# Multi-Classification Machine Learning for Malware Analysis
## 9 Types of Malware in this dataset:
1. Ramnit         - RAT
2. Lollipop       - Adware
3. Kelihos_ver3   - RAT
4. Vundo          - Adware
5. Simda          - Botnet
6. Tracur         - Malicious Browser Plugin
7. Kelihos_ver1   - RAT
8. Obfuscator.ACY - Obfuscates other malware/information
9. Gatak          - RAT

## Game Plan:

- Create Functions
    - List files in a directory /
    - Regex Search within a file
    - Replace parts of string (perhaps predefined file path and extension) /
    - Pull list of instructions out of the file (newline separated)
    - Sort a dictionary /
    - Print a DF /
    

## Questions:




In [1]:
import sys
import os
import re
import csv
import pandas as pd
import numpy as np
import glob
import matplotlib.pyplot as plt
import json
import torch
import torch.nn as nn
from torch.autograd import Variable
from collections import Counter, OrderedDict, defaultdict
import shutil

In [2]:
def listFilesInDirectory(directoryContainingFiles):
    return glob.glob(directoryContainingFiles) 

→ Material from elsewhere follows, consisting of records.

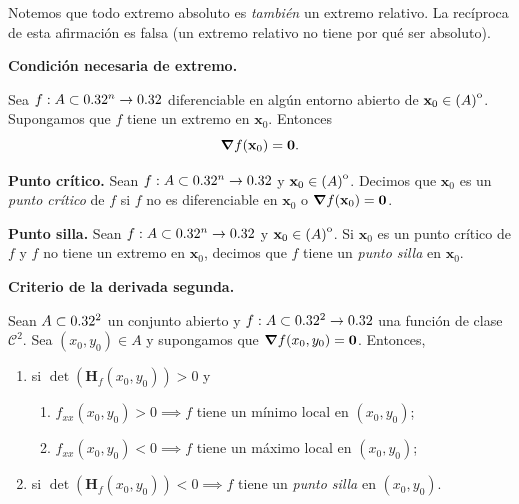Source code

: \begin{obs}
 Notemos que todo extremo absoluto es \emph{tambi\'en} un extremo relativo. La rec\'iproca de esta afirmaci\'on es falsa (un extremo relativo no tiene por qu\'e ser absoluto).
\end{obs}

\begin{theorem}\textbf{Condici\'on necesaria de extremo.} \label{teo:grad_nulo}
 
 Sea $f: A \subset \Rn{n} \to \R$ diferenciable en alg\'un entorno abierto de $\mathbf{x}_0 \in \interior{(A)}$. Supongamos que $f$ tiene un extremo en $\mathbf{x}_0$. Entonces
 \[
  \grad f(\mathbf{x}_0) = \mathbf{0}.
 \]
\end{theorem}

\begin{definition} \textbf{Punto cr\'itico.} \label{def:pto_crit}
 Sean $f: A \subset \Rn{n} \to \R$ y $\mathbf{x}_0 \in \interior{(A)}$. Decimos que $\mathbf{x}_0$ es un \emph{punto cr\'itico} de $f$ si $f$ no es diferenciable en $\mathbf{x}_0$ o $\grad f{(\mathbf{x}_0)} = \mathbf{0}$.
\end{definition}

\begin{definition} \textbf{Punto silla.} \label{def:pto_silla}
 Sean $f: A \subset \Rn{n} \to \R$ y $\mathbf{x}_0 \in \interior{(A)}$. Si $\mathbf{x}_0$ es un punto cr\'itico de $f$ y $f$ no tiene un extremo en $\mathbf{x}_0$, decimos que $f$ tiene un \emph{punto silla} en $\mathbf{x}_0$.
\end{definition}

\begin{theorem}\textbf{Criterio de la derivada segunda.} \label{teo:derivada_2da}

   Sean $A \subset \Rn{2}$ un conjunto abierto y $f: A \subset \Rn{2} \to \R$ una funci\'on de clase $\mathcal{C}^2$. Sea $(x_0,y_0) \in A$ y supongamos que $\grad f(x_0,y_0) = \mathbf{0}$. Entonces,  
   \begin{enumerate} %
      \item si $\det(\boldsymbol{H}_f (x_0,y_0)) > 0$ y
      \begin{enumerate} %
          \item $f_{xx} (x_0,y_0) > 0\implies f$ tiene un m\'inimo local en $(x_0,y_0)$;
          \item $f_{xx} (x_0,y_0) < 0\implies f$ tiene un m\'aximo local en $(x_0,y_0)$;
      \end{enumerate}
      \item si $\det(\boldsymbol{H}_f (x_0,y_0)) < 0 \implies f$ tiene un \emph{punto silla} en $(x_0,y_0)$.
   \end{enumerate}  
\end{theorem}

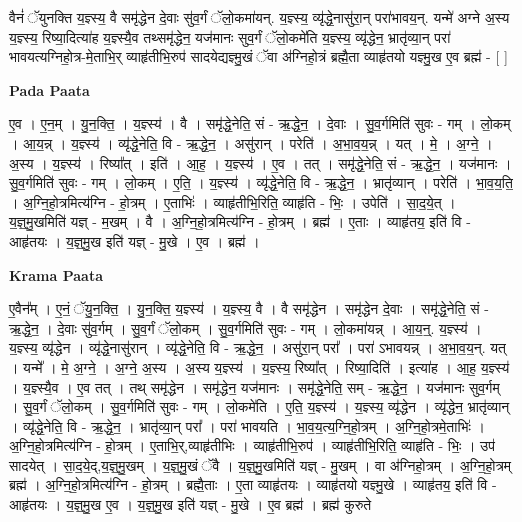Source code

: \documentclass[17pt]{extarticle}
\begin{document}
वैनं॑ ॅयुनक्ति य॒ज्ञ्स्य॒ वै समृ॑द्धेन दे॒वाः सु॑व॒र्गं ॅलो॒कमा॑यन्. य॒ज्ञ्स्य॒ व्यृ॑द्धे॒नासु॑रा॒न् परा॑भावय॒न्. यन्मे॑ अग्ने अ॒स्य य॒ज्ञ्स्य॒ रिष्या॒दित्या॑ह य॒ज्ञ्स्यै॒व तथ्समृ॑द्धेन॒ यज॑मानः सुव॒र्गं ॅलो॒कमे॑ति य॒ज्ञ्स्य॒ व्यृ॑द्धेन॒ भ्रातृ॑व्या॒न् परा॑ भावयत्यग्निहो॒त्र-मे॒ताभि॒र् व्याहृ॑तीभि॒रुप॑ सादयेद्यज्ञ्मु॒खं ॅवा अ॑ग्निहो॒त्रं ब्रह्मै॒ता व्याहृ॑तयो यज्ञ्मु॒ख ए॒व ब्रह्म॑ - [ ] \newline

\textbf{Pada Paata} \newline

ए॒व । ए॒न॒म् । यु॒न॒क्ति॒ । य॒ज्ञ्स्य॑ । वै । समृ॑द्धे॒नेति॒ सं - ऋ॒द्धे॒न॒ । दे॒वाः । सु॒व॒र्गमिति॑ सुवः - गम् । लो॒कम् । आ॒य॒न्न् । य॒ज्ञ्स्य॑ । व्यृ॑द्धे॒नेति॒ वि - ऋ॒द्धे॒न॒ । असु॑रान् । परेति॑ । अ॒भा॒व॒य॒न्न् । यत् । मे॒ । अ॒ग्ने॒ । अ॒स्य । य॒ज्ञ्स्य॑ । रिष्या᳚त् । इति॑ । आ॒ह॒ । य॒ज्ञ्स्य॑ । ए॒व । तत् । समृ॑द्धे॒नेति॒ सं - ऋ॒द्धे॒न॒ । यज॑मानः । सु॒व॒र्गमिति॑ सुवः - गम् । लो॒कम् । ए॒ति॒ । य॒ज्ञ्स्य॑ । व्यृ॑द्धे॒नेति॒ वि - ऋ॒द्धे॒न॒ । भ्रातृ॑व्यान् । परेति॑ । भा॒व॒य॒ति॒ । अ॒ग्नि॒हो॒त्रमित्य॑ग्नि - हो॒त्रम् । ए॒ताभिः॑ । व्याहृ॑तीभि॒रिति॒ व्याहृ॑ति - भिः॒ । उपेति॑ । सा॒द॒ये॒त् । य॒ज्ञ्॒मु॒खमिति॑ यज्ञ् - म॒खम् । वै । अ॒ग्नि॒हो॒त्रमित्य॑ग्नि - हो॒त्रम् । ब्रह्म॑ । ए॒ताः । व्याहृ॑तय॒ इति॑ वि - आहृ॑तयः । य॒ज्ञ्॒मु॒ख इति॑ यज्ञ् - मु॒खे । ए॒व । ब्रह्म॑ ।  \newline


\textbf{Krama Paata} \newline

ए॒वैन᳚म् । ए॒नं॒ ॅयु॒न॒क्ति॒ । यु॒न॒क्ति॒ य॒ज्ञ्स्य॑ । य॒ज्ञ्स्य॒ वै । वै समृ॑द्धेन । समृ॑द्धेन दे॒वाः । समृ॑द्धे॒नेति॒ सं - ऋ॒द्धे॒न॒ । दे॒वाः सु॑व॒र्गम् । सु॒व॒र्गं ॅलो॒कम् । सु॒व॒र्गमिति॑ सुवः - गम् । लो॒कमा॑यन्न् । आ॒य॒न्॒. य॒ज्ञ्स्य॑ । य॒ज्ञ्स्य॒ व्यृ॑द्धेन । व्यृ॑द्धे॒नासु॑रान् । व्यृ॑द्धे॒नेति॒ वि - ऋ॒द्धे॒न॒ । असु॑रा॒न् परा᳚ । परा॑ ऽभावयन्न् । अ॒भा॒व॒य॒न्. यत् । यन्मे᳚ । मे॒ अ॒ग्ने॒ । अ॒ग्ने॒ अ॒स्य । अ॒स्य य॒ज्ञ्स्य॑ । य॒ज्ञ्स्य॒ रिष्या᳚त् । रिष्या॒दिति॑ । इत्या॑ह । आ॒ह॒ य॒ज्ञ्स्य॑ । य॒ज्ञ्स्यै॒व । ए॒व तत् । तथ् समृ॑द्धेन । समृ॑द्धेन॒ यज॑मानः । समृ॑द्धे॒नेति॒ सम् - ऋ॒द्धे॒न॒ । यज॑मानः सुव॒र्गम् । सु॒व॒र्गं ॅलो॒कम् । सु॒व॒र्गमिति॑ सुवः - गम् । लो॒कमे॑ति । ए॒ति॒ य॒ज्ञ्स्य॑ । य॒ज्ञ्स्य॒ व्यृ॑द्धेन । व्यृ॑द्धेन॒ भ्रातृ॑व्यान् । व्यृ॑द्धे॒नेति॒ वि - ऋ॒द्धे॒न॒ । भ्रातृ॑व्या॒न् परा᳚ । परा॑ भावयति । भा॒व॒य॒त्य॒ग्नि॒हो॒त्रम् । अ॒ग्नि॒हो॒त्रमे॒ताभिः॑ । अ॒ग्नि॒हो॒त्रमित्य॑ग्नि - हो॒त्रम् । ए॒ताभि॒र्,व्याहृ॑तीभिः । व्याहृ॑तीभि॒रुप॑ । व्याहृ॑तीभि॒रिति॒ व्याहृ॑ति - भिः॒ । उप॑ सादयेत् । सा॒द॒ये॒द्,य॒ज्ञ्॒मु॒खम् । य॒ज्ञ्॒मु॒खं ॅवै । य॒ज्ञ्॒मु॒खमिति॑ यज्ञ् - मु॒खम् । वा अ॑ग्निहो॒त्रम् । अ॒ग्नि॒हो॒त्रम् ब्रह्म॑ । अ॒ग्नि॒हो॒त्रमित्य॑ग्नि - हो॒त्रम् । ब्रह्मै॒ताः । ए॒ता व्याहृ॑तयः । व्याहृ॑तयो यज्ञ्मु॒खे । व्याहृ॑तय॒ इति॑ वि - आहृ॑तयः । य॒ज्ञ्॒मु॒ख ए॒व । य॒ज्ञ्॒मु॒ख इति॑ यज्ञ् - मु॒खे । ए॒व ब्रह्म॑ । ब्रह्म॑ कुरुते \newline
\end{document}
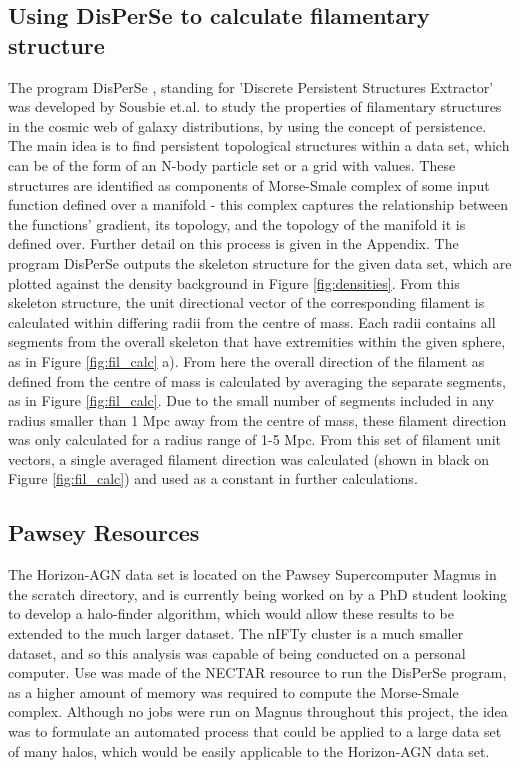 \documentclass[journal]{IEEEtran}
\begin{document}
\subsection{Using DisPerSe to calculate filamentary structure}
The program DisPerSe \cite{sousbie11a}, standing for 'Discrete Persistent Structures Extractor' was developed by Sousbie et.al. to study the properties of filamentary structures in the cosmic web of galaxy distributions, by using the concept of persistence. The main idea is to find persistent topological structures within a data set, which can be of the form of an N-body particle set or a grid with values. These structures are identified as components of Morse-Smale complex of some input function defined over a manifold - this complex captures the relationship between the functions' gradient, its topology, and the topology of the manifold it is defined over. Further detail on this process is given in the Appendix.
The program DisPerSe outputs the skeleton structure for the given data set, which are plotted against the density background in Figure \ref{fig:densities}. From this skeleton structure, the unit directional vector of the corresponding filament is calculated within differing radii from the centre of mass. Each radii contains all segments from the overall skeleton that have extremities within the given sphere, as in Figure \ref{fig:fil_calc} a). From here the overall direction of the filament as defined from the centre of mass is calculated by averaging the separate segments, as in Figure \ref{fig:fil_calc}. Due to the small number of segments included in any radius smaller than 1 Mpc away from the centre of mass, these filament direction was only calculated for a radius range of 1-5 Mpc. From this set of filament unit vectors, a single averaged filament direction was calculated (shown in black on Figure \ref{fig:fil_calc}) and used as a constant in further calculations.
\subsection{Pawsey Resources}
The Horizon-AGN data set is located on the Pawsey Supercomputer Magnus in the scratch directory, and is currently being worked on by a PhD student looking to develop a halo-finder algorithm, which would allow these results to be extended to the much larger dataset. The nIFTy cluster is a much smaller dataset, and so this analysis was capable of being conducted on a personal computer. Use was made of the NECTAR resource to run the DisPerSe program, as a higher amount of memory was required to compute the Morse-Smale complex. Although no jobs were run on Magnus throughout this project, the idea was to formulate an automated process that could be applied to a large data set of many halos, which would be easily applicable to the Horizon-AGN data set. 
\end{document}
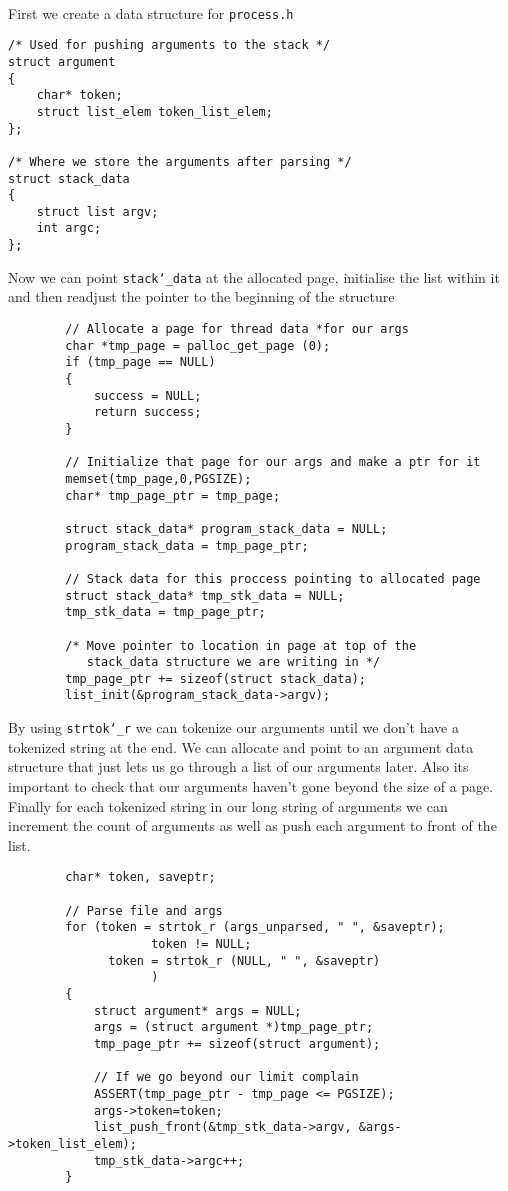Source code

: \documentclass[]{article}
\begin{document}
   \texttt{}\\
   First we create a data structure for \texttt{process.h}\\
    \lstset{language=C, tabsize=2}    
    \begin{lstlisting}   
/* Used for pushing arguments to the stack */
struct argument
{
	char* token;
	struct list_elem token_list_elem;
};

/* Where we store the arguments after parsing */
struct stack_data
{
	struct list argv;
	int argc;
};
   \end{lstlisting}
   \newpage
   Now we can point \texttt{stack\char`_data} at the allocated page, initialise the list within it and then readjust the pointer to the beginning of the structure\\
    \lstset{language=C, tabsize=2}    
    \begin{lstlisting}
		// Allocate a page for thread data *for our args
		char *tmp_page = palloc_get_page (0);
		if (tmp_page == NULL)
		{
			success = NULL;
			return success;
		} 

		// Initialize that page for our args and make a ptr for it
		memset(tmp_page,0,PGSIZE);
		char* tmp_page_ptr = tmp_page;
		
		struct stack_data* program_stack_data = NULL;
  		program_stack_data = tmp_page_ptr;
		
		// Stack data for this proccess pointing to allocated page
		struct stack_data* tmp_stk_data = NULL;
		tmp_stk_data = tmp_page_ptr;
		
		/* Move pointer to location in page at top of the 
		   stack_data structure we are writing in */
		tmp_page_ptr += sizeof(struct stack_data);
		list_init(&program_stack_data->argv);
    \end{lstlisting}    
    \newpage
    By using \texttt{strtok\char`_r} we can tokenize our arguments until we don't have a tokenized string at the end. We can allocate and point to an argument data structure that just lets us go through a list of our arguments later. Also its important to check that our arguments haven't gone beyond the size of a page. Finally for each tokenized string in our long string of arguments we can increment the count of arguments as well as push each argument to front of the list.
    
    \lstset{language=C,tabsize=2}
    \begin{lstlisting}
		char* token, saveptr;

		// Parse file and args
		for (token = strtok_r (args_unparsed, " ", &saveptr); 
					token != NULL;
		      token = strtok_r (NULL, " ", &saveptr)
					)
		{
			struct argument* args = NULL;
			args = (struct argument *)tmp_page_ptr;
			tmp_page_ptr += sizeof(struct argument);
			
			// If we go beyond our limit complain
			ASSERT(tmp_page_ptr - tmp_page <= PGSIZE);
			args->token=token;
			list_push_front(&tmp_stk_data->argv, &args->token_list_elem);
			tmp_stk_data->argc++;			
		}
    \end{lstlisting}
    \newpage
    
\end{document}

def stripFilePathAndExtension(filePath, prefixToStrip, suffixToStrip):
    filePath = filePath.replace(prefixToStrip, "")
    filePath = filePath.replace(suffixToStrip, "")
    return filePath

def replaceFilePathAndExtension(filePath, prefixToStrip, prefixToInsert, suffixToStrip, suffixToInsert):
    filePath = filePath.replace(prefixToStrip, "")
    filePath = filePath.replace(suffixToStrip, "")
    return filePath

def printDataFrame(dataframe):
    with pd.option_context('display.max_rows', None, 'display.max_columns', None):  # more options can be specified also
        print(dataframe)

def zeroOutDataframe(dataframe):
    dataframe = dataframe.fillna(0)
    return dataframe

def countEntriesInDataframe(dataframe):
    return np.count_nonzero(dataframe)

def sortDictionary(dictionary):
    returnVal = sorted(dict(Counter(dictionary)).items(), key=lambda kv:
                 (kv[1], kv[0]))
    return returnVal

def fileNewlineIntoList(filePath):
    lineList = []
    with open(filePath) as openFile:
        for line in openFile:
            temp = line.strip()
            lineList.append(temp)
    return lineList

def stripNewlineAndWhitespace(textStringToStrip):
    textStringToStrip = textStringToStrip.replace("\t","")
    textStringToStrip = textStringToStrip.replace("\n","")
    textStringToStrip = textStringToStrip.replace(" ","")
    return textStringToStrip

def stripNewlineAndWhitespaceFromList(listToStrip):
    for i in range(0,len(listToStrip)):
        listToStrip[i] = listToStrip[i].replace("\t","")
        listToStrip[i] = listToStrip[i].replace("\n","")
        listToStrip[i] = listToStrip[i].replace(" ","")
    return listToStrip

def regexSearchFile(filePath, regexPattern):
    with open(filePath) as openFile:
        matches = re.findall(regexPattern, openFile.read())
    openFile.close()
    return matches


## Pulling the files from the dataset into the class folders

In [3]:
#Need a DF of every file and it's class for sorting
fullFileNamesListFromCSV = pd.read_csv("/home/eddy/machine-learning/data/trainLabels.csv")
fullFileNamesListFromCSV.set_index("Id",inplace=True)
backupFileList = listFilesInDirectory("/home/eddy/machine-learning/data/dataset-subsetFullInitialSubset/*")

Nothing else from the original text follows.